One major difference between this study and the proposed national program is that the national program would provide MNP sachets through local health centers while we delivered sachets to the homes of caregivers. The average effect of the national program is therefore likely to be smaller than what we find in this study with home delivery, assuming that take-up rates would be lower. The provision of sachets through local health centers may also lead to selective take-up, potentially to the disadvantage of anemic children most in need of intervention.

This study makes important contributions to the evidence base on the use of MNPs to address micronutrient deficiency among children. The main strength of the study is that it is an effectiveness trial designed to mimic the effects of a government program. Most existing studies of home fortification programs have employed weekly or biweekly visits from researchers to a tightly controlled researcher-implemented environment [55,56,57,58], an approach which would be costly to implement at scale. In our study, we delivered the NurtureMate every 6 months to the households, and left households alone to resume their regular routines.

This study also employed a more extensive data collection effort than previous trials. First, we evaluate effects on both anemia and measures of cognitive development. The three rounds of follow-up surveys at 6 month intervals also allow us to investigate how impacts of MNPs evolve over time. We are aware of only two other studies of micronutrient powders that collected as many rounds of follow-up information [53, 54].

Despite these strengths, our study does have several limitations.

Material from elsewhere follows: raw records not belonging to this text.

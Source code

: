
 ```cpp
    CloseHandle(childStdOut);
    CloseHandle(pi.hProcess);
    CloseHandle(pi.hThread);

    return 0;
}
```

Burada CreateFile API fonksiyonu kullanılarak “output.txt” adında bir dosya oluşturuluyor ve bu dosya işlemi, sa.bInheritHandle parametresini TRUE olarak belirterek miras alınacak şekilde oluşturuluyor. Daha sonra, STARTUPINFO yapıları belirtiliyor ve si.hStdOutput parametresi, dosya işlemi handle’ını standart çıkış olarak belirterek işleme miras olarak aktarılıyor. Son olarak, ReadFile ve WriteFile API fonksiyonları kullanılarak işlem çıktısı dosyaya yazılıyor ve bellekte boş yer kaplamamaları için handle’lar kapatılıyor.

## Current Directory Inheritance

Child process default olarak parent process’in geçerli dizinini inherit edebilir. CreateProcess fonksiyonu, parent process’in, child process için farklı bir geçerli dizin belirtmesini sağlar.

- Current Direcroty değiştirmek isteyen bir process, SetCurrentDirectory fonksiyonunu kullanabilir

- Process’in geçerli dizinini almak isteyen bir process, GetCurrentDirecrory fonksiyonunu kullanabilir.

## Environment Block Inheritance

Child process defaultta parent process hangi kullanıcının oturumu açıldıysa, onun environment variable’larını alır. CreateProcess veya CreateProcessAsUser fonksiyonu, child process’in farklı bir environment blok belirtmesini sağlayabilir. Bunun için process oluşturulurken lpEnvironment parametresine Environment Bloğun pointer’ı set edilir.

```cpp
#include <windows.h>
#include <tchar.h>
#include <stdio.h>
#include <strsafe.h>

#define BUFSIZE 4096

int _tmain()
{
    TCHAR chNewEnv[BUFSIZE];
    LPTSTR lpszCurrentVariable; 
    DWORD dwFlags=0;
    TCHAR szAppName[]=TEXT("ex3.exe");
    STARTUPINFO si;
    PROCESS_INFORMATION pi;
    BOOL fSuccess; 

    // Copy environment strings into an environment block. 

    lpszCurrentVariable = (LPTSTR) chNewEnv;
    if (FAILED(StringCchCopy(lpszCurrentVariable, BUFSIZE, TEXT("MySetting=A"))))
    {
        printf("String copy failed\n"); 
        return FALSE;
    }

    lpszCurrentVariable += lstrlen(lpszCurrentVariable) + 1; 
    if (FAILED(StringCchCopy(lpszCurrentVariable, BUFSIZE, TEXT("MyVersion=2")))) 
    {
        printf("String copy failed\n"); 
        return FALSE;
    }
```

First, the observed attrition rate was relatively high: 28% of sample children were missing from at least one of the three survey rounds. Overall, however, 97% of the sample was followed-up at least once, which is high compared to previous studies. Attrition rates were similar between the treatment and control groups (as shown in Table 7 in Appendix), but results could have been affected if mechanisms driving attrition differed across groups. We find no evidence of this and do not believe that our findings are invalidated by attrition. A second limitation is that we were unable to conduct information on biomarkers beyond hemoglobin. Additional indicators of iron status, markers of inflammation and additional mineral and vitamin biomarkers would have been desirable. Third, the trial was conducted in one poor region of western China; results may not generalize to other settings. Finally, while we speculate above, we are unable to say definitively why MNPs were ineffective at reducing anemia rates as children aged past 1 year. A priority for future studies should be to better understand the drivers of anemia in young children and how these change as children age.

In sum, our results show that MNPs (using the formulation of China’s proposed national program) did not improve anemia or cognitive outcomes of children after 18 months of age. Although anemia rates appear to fall quickly as children age, they remained high at 2 years of age. Such results suggest that the government might consider raising the level of iron that is allowed in MNP supplements. More alarming is the high level of cognitive delay among 2 year olds. Given that the national program to distribute MNPs is unlikely to address high levels of cognitive delay among children, there is an urgent need for effective strategies to promote the development of young children in China’s rural areas. Without effective interventions, a large fraction of China’s children will be prevented from reaching their full potential.